*** Dataset content
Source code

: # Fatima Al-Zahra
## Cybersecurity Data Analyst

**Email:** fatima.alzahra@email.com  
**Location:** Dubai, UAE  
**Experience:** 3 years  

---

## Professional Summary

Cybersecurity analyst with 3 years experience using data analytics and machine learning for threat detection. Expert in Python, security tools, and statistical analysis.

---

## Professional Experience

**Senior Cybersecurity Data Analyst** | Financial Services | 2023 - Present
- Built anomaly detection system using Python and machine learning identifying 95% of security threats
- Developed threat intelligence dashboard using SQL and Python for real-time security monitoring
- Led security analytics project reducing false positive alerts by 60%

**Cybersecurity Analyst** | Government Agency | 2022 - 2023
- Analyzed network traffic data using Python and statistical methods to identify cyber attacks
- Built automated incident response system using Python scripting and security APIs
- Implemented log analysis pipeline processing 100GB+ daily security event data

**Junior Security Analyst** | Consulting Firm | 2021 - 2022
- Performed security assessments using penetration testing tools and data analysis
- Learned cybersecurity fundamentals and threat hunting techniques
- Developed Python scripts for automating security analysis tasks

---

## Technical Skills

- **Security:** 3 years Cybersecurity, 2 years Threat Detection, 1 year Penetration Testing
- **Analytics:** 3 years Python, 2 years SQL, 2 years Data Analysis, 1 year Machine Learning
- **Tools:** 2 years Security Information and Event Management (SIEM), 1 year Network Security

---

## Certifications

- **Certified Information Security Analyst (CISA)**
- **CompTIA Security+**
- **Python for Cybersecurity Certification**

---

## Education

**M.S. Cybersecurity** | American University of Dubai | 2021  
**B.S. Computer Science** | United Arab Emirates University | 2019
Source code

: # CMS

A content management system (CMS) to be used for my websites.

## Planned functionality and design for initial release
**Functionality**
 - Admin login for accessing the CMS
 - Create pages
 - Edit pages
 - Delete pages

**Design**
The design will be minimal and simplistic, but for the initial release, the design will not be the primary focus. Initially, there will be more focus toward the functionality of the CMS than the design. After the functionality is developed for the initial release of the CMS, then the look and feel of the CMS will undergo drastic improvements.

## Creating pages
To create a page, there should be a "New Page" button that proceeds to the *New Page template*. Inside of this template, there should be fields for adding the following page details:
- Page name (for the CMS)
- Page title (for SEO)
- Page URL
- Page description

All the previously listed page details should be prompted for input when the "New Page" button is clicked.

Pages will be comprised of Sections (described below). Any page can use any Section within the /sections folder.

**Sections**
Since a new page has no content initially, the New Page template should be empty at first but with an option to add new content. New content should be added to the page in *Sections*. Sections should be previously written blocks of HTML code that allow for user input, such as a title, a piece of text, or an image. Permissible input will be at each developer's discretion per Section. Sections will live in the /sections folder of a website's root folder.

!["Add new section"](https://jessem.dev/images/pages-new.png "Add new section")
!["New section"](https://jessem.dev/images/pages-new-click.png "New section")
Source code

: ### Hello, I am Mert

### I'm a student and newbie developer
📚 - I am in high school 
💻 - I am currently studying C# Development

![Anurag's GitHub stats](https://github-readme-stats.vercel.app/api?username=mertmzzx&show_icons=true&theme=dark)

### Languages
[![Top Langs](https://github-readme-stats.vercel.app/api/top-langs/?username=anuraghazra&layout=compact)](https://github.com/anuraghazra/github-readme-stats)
******
## Work instruction
Output the full listing exactly, please.

## Solved exercise
Source code

: # Fatima Al-Zahra
## Cybersecurity Data Analyst

**Email:** fatima.alzahra@email.com  
**Location:** Dubai, UAE  
**Experience:** 3 years  

---

## Professional Summary

Cybersecurity analyst with 3 years experience using data analytics and machine learning for threat detection. Expert in Python, security tools, and statistical analysis.

---

## Professional Experience

**Senior Cybersecurity Data Analyst** | Financial Services | 2023 - Present
- Built anomaly detection system using Python and machine learning identifying 95% of security threats
- Developed threat intelligence dashboard using SQL and Python for real-time security monitoring
- Led security analytics project reducing false positive alerts by 60%

**Cybersecurity Analyst** | Government Agency | 2022 - 2023
- Analyzed network traffic data using Python and statistical methods to identify cyber attacks
- Built automated incident response system using Python scripting and security APIs
- Implemented log analysis pipeline processing 100GB+ daily security event data

**Junior Security Analyst** | Consulting Firm | 2021 - 2022
- Performed security assessments using penetration testing tools and data analysis
- Learned cybersecurity fundamentals and threat hunting techniques
- Developed Python scripts for automating security analysis tasks

---

## Technical Skills

- **Security:** 3 years Cybersecurity, 2 years Threat Detection, 1 year Penetration Testing
- **Analytics:** 3 years Python, 2 years SQL, 2 years Data Analysis, 1 year Machine Learning
- **Tools:** 2 years Security Information and Event Management (SIEM), 1 year Network Security

---

## Certifications

- **Certified Information Security Analyst (CISA)**
- **CompTIA Security+**
- **Python for Cybersecurity Certification**

---

## Education

**M.S. Cybersecurity** | American University of Dubai | 2021  
**B.S. Computer Science** | United Arab Emirates University | 2019
Source code

: # CMS

A content management system (CMS) to be used for my websites.

## Planned functionality and design for initial release
**Functionality**
 - Admin login for accessing the CMS
 - Create pages
 - Edit pages
 - Delete pages

**Design**
The design will be minimal and simplistic, but for the initial release, the design will not be the primary focus. Initially, there will be more focus toward the functionality of the CMS than the design. After the functionality is developed for the initial release of the CMS, then the look and feel of the CMS will undergo drastic improvements.

## Creating pages
To create a page, there should be a "New Page" button that proceeds to the *New Page template*. Inside of this template, there should be fields for adding the following page details:
- Page name (for the CMS)
- Page title (for SEO)
- Page URL
- Page description

All the previously listed page details should be prompted for input when the "New Page" button is clicked.

Pages will be comprised of Sections (described below). Any page can use any Section within the /sections folder.

**Sections**
Since a new page has no content initially, the New Page template should be empty at first but with an option to add new content. New content should be added to the page in *Sections*. Sections should be previously written blocks of HTML code that allow for user input, such as a title, a piece of text, or an image. Permissible input will be at each developer's discretion per Section. Sections will live in the /sections folder of a website's root folder.

!["Add new section"](https://jessem.dev/images/pages-new.png "Add new section")
!["New section"](https://jessem.dev/images/pages-new-click.png "New section")
Source code

: ### Hello, I am Mert

### I'm a student and newbie developer
📚 - I am in high school 
💻 - I am currently studying C# Development

![Anurag's GitHub stats](https://github-readme-stats.vercel.app/api?username=mertmzzx&show_icons=true&theme=dark)

### Languages
[![Top Langs](https://github-readme-stats.vercel.app/api/top-langs/?username=anuraghazra&layout=compact)](https://github.com/anuraghazra/github-readme-stats)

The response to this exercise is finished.